In another major milestone for the adoption of eSignatures, a joint working party of more than 20 City law firms, co-chaired by Linklaters, has come together today to endorse the use of digital signatures in a business context.

The joint working party of The Law Society Company Law Committee and The City of London Law Society Company Law and Financial Law Committees has produced a much-anticipated practice note to help parties who wish to execute English law commercial contracts using an electronic signature.

The practice note, which has been approved by leading Brick Court Chambers counsel Mark Hapgood QC, sets out the relevant law around the use of eSignatures in commercial contracts and addresses issues around their use.
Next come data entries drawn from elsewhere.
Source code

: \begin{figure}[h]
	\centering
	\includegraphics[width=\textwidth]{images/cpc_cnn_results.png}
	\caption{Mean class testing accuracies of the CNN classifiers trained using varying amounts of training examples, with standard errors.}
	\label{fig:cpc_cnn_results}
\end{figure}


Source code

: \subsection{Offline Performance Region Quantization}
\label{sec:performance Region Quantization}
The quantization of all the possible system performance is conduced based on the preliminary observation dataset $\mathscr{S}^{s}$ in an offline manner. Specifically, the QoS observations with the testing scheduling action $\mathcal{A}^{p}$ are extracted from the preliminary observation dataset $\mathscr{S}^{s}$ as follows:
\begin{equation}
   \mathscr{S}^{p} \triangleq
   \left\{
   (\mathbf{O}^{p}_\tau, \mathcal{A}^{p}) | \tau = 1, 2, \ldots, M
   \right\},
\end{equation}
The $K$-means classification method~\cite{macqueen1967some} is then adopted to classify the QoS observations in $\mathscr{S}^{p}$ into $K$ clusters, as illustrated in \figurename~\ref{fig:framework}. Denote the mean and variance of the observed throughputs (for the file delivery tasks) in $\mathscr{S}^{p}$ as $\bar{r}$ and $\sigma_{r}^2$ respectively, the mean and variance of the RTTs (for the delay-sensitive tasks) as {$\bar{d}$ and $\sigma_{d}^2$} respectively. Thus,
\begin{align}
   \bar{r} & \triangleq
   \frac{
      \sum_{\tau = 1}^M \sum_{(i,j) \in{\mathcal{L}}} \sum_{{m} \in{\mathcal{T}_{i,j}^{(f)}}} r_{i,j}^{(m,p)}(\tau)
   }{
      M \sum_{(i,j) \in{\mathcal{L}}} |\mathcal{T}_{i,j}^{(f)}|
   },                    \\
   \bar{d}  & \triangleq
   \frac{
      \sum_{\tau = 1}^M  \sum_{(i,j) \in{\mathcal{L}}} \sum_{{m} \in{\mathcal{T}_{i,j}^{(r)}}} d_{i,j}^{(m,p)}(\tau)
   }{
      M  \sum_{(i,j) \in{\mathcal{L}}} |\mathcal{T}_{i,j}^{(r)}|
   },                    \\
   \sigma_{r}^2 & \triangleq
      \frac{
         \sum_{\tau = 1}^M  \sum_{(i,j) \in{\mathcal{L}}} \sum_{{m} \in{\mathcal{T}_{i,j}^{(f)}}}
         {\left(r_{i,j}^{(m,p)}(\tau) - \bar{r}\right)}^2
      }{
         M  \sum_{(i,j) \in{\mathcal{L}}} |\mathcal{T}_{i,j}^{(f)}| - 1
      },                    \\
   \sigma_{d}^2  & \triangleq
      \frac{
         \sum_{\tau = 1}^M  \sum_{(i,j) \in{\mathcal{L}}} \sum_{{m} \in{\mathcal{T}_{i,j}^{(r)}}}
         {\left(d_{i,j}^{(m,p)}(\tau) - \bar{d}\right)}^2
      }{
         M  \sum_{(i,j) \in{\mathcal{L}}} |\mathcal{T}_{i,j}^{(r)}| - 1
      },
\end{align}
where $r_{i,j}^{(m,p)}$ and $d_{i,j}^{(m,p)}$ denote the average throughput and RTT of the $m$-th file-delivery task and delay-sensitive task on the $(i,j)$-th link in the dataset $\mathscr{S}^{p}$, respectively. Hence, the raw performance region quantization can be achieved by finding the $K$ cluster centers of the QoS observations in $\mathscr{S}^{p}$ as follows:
Electronic signatures have the potential to put an end to the time consuming practice of having to “print, sign, and scan” multiple documents and allow a signatory to access a document securely over the internet and insert his or her signature in the appropriate place.

Linklaters in September 2015 became the first UK law firm to offer clients the opportunity to sign documents electronically via the web-based e-signature platform of DocuSign, the market-leader in this area.

However, other City law firms are understood to have been waiting for The Law Society’s practice note, which could pave the way for eSignatures to become mainstream.

Mark Nuttall, a partner at Linklaters, said: “Initial feedback on this new technology has been extremely positive. Clients appreciate both the quicker and more convenient alternative to traditional methods of signing documents and also the security that digital signatures afford, given there is an audit trail that captures who signed what, when and where for every transaction.

“We saw the need for this for high value transactions, as it is clearly applicable to the work we do and is already becoming common-place for high volume transactions in procurement, employment and compliance. However, in order for the technology to have real value, it needs to be adopted by lawyers across the City.”

“Commercial contracts drafted by solicitors operate in every aspect of our economy and can govern deals worth millions, or even billions, of pounds,’ said Law Society president Robert Bourns.

‘There is no room for error when so much is at stake, therefore it is vital that solicitors can have confidence in the legal framework surrounding such innovations. This practice note will provide them with greater certainty when using electronic signatures on commercial contracts.”